Amtrak trains won't be stopping here any time soon.

That's the word from the City of White Rock, following renewed discussions with Amtrak, the Washington State Department of Transportation and the B.C. Ministry of Tranportation and Infrastructure.

Amtrak trains won’t be stopping here any time soon.

That’s the word from the City of White Rock, following renewed discussions with Amtrak, the Washington State Department of Transportation and the B.C. Ministry of Transportation.

According to a news release issued Wednesday morning, neither the Washington DOT nor Amtrak consider a White Rock stop – or any new station stop along the Cascades corridor – to be an option for now.

“After diligently pursuing the matter, White Rock mayor and council have recently been informed that a White Rock Amtrak stop is not a possibility at this time,” the news release states.

Reasons cited include an increased journey time, increased capital costs that would be necessary to reduce it, plus customs and immigration issues, changes in funding sources for rail transportation and Washington DOT’s and Amtrak’s current commitment to high-speed rail.
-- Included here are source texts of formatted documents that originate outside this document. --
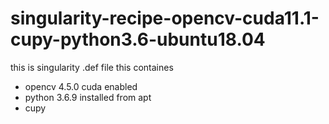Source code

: # singularity-recipe-opencv-cuda11.1-cupy-python3.6-ubuntu18.04
this is singularity .def file
this containes
* opencv 4.5.0
  cuda enabled
* python 3.6.9
  installed from apt
* cupy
The news follows the city’s attempt to revive negotiations that resulted in a 2001 memorandum of understanding with Amtrak to pursue passenger rail service for White Rock and the Semiahmoo Peninsula region.

“It’s very disappointing for council and it’s very disappointing for the community,” Mayor Catherine Ferguson said.

“Am I closing the door forever? No – but it’s not going to be in the foreseeable future.”

Ferguson said the impact of security concerns following the events of Sept. 11, 2001, just months after the original memorandum was signed, could not be underestimated in the current mindset of the U.S. authorities.

“That was the first car off the track,” she said, but added that high speed rail, which has received the strong endorsement of U.S. President Barack Obama, is another major factor.

Having stops, such a the one proposed for White Rock would not allow Amtrak to achieve its goal of two hour service between Seattle and Vancouver.

At present, the nearest station stop to White Rock for northbound trains is Bellingham, and Ferguson said the city would explore more active strategies for promoting White Rock tourism from there.

Amtrak has also committed to increasing tourism promotion of White Rock on its trains, she said.